§ Work item:
Determine how many lines of the material hold the string "如nii" and reply with only that number.

§ Supplied records:
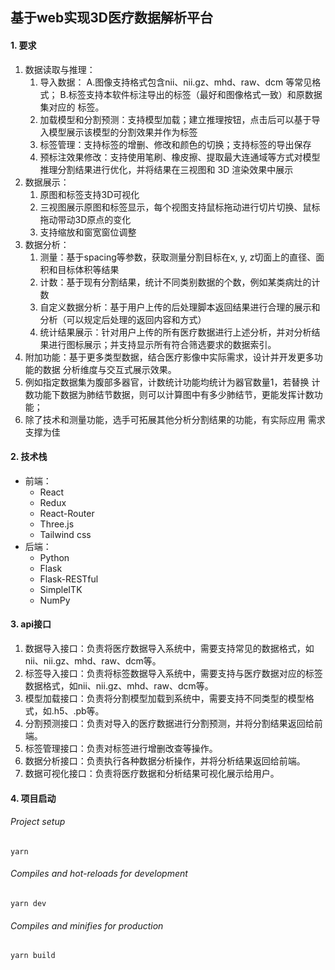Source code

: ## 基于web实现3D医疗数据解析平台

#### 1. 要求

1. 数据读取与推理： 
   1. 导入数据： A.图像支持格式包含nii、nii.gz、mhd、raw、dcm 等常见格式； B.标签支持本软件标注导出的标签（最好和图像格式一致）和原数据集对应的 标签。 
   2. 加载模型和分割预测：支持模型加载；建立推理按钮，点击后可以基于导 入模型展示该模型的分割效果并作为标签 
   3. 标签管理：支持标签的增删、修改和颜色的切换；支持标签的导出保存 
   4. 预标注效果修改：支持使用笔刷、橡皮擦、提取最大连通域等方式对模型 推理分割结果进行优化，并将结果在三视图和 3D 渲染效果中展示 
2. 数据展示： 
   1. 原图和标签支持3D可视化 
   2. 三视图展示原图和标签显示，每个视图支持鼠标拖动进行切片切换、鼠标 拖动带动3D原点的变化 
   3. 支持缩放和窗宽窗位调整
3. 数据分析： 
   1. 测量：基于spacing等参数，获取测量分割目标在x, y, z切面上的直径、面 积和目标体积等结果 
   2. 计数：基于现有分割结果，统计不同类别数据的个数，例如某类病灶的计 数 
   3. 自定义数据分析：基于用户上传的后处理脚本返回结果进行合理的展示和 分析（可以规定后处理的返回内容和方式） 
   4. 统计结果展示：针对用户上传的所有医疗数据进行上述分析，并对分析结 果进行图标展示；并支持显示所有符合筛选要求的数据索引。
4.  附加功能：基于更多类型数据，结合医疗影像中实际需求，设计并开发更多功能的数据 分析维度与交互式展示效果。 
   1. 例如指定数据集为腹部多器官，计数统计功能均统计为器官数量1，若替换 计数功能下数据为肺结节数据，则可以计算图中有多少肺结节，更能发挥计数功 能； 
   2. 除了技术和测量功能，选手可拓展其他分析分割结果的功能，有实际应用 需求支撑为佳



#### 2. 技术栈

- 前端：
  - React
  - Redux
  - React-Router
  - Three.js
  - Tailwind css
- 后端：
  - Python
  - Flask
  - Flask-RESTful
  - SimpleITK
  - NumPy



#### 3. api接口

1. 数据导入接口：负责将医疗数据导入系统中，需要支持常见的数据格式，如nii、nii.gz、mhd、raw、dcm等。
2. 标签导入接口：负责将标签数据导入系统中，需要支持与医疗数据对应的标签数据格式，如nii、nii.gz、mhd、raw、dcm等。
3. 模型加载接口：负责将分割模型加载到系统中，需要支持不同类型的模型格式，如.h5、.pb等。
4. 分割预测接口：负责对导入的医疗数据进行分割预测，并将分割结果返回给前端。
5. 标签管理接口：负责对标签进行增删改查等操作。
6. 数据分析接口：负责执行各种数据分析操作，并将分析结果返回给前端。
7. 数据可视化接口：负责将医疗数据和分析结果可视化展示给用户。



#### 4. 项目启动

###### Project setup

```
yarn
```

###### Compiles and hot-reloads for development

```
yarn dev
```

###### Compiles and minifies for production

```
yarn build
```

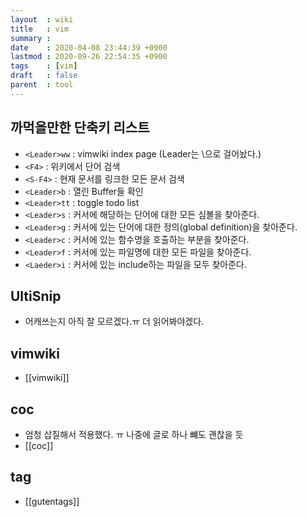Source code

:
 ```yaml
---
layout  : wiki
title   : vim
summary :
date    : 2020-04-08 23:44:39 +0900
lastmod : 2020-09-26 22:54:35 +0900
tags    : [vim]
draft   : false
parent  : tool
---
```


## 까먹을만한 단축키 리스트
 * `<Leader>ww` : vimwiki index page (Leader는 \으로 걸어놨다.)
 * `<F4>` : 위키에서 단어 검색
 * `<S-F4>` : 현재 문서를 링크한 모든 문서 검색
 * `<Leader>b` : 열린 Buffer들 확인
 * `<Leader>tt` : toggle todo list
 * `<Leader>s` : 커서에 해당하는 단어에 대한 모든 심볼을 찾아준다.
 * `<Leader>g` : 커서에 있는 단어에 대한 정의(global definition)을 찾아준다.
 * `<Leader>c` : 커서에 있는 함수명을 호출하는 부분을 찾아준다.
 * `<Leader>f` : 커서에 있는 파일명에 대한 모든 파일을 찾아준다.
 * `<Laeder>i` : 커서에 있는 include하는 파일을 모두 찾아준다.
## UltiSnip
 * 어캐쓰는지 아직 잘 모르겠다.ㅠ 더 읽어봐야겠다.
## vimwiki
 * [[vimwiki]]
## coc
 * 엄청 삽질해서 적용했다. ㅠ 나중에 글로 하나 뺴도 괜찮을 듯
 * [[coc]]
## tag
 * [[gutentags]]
==
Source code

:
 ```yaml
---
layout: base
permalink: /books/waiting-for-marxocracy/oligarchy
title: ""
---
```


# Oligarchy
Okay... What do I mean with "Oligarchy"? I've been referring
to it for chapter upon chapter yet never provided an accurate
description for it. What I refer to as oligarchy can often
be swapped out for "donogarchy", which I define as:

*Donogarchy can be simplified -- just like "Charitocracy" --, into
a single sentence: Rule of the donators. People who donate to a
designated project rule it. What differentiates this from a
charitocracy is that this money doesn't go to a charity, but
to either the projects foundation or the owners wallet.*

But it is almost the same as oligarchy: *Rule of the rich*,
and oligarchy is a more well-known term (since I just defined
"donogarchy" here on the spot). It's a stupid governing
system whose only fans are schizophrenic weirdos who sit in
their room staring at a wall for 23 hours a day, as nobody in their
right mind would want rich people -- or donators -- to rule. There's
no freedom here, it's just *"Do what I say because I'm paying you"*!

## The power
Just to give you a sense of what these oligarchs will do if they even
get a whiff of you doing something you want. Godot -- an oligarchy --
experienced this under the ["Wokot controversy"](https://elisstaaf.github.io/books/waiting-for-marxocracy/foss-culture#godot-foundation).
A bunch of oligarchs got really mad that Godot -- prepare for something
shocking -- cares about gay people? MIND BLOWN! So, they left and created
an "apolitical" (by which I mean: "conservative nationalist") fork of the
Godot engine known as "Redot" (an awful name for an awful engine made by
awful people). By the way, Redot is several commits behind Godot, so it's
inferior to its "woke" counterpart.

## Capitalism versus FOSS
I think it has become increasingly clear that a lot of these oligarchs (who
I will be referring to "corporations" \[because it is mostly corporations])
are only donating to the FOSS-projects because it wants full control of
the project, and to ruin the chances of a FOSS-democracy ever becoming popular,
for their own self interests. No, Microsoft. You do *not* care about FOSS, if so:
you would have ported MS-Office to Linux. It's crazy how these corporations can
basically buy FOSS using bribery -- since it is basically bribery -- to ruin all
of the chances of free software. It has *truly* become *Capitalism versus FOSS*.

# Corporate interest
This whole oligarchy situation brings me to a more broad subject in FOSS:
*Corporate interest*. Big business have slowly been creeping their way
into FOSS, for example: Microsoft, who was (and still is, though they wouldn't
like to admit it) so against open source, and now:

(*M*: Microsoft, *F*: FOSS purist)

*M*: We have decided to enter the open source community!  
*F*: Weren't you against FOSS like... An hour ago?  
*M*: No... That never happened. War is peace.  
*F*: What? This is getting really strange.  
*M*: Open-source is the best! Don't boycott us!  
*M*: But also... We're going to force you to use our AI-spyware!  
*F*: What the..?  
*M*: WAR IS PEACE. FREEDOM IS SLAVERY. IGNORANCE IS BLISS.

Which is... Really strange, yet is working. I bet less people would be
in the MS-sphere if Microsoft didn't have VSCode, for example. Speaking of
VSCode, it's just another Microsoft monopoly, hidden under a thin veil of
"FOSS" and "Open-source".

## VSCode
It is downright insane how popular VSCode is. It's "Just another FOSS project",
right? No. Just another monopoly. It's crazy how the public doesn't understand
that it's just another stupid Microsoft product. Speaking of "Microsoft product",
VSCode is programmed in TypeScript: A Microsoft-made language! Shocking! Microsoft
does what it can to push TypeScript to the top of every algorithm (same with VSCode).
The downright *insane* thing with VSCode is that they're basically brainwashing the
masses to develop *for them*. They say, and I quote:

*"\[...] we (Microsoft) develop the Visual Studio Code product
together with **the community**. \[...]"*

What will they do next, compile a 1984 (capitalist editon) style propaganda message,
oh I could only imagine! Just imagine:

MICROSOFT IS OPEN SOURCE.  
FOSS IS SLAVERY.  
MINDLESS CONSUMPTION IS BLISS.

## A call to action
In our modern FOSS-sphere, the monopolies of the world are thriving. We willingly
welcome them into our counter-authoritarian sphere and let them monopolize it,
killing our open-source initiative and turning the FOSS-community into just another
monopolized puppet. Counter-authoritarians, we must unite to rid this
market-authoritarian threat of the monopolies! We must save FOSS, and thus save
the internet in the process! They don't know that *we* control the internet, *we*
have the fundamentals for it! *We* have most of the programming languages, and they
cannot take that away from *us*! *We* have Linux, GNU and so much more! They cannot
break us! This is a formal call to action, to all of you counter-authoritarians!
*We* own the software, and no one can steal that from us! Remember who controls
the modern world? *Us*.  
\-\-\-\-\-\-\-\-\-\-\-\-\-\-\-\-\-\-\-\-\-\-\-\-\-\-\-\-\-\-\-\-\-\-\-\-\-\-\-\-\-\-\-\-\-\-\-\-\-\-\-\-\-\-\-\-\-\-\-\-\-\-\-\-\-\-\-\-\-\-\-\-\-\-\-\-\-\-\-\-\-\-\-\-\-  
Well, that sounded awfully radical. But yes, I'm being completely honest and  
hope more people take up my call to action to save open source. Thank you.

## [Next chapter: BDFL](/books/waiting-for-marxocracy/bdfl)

§ Solved exercise:
2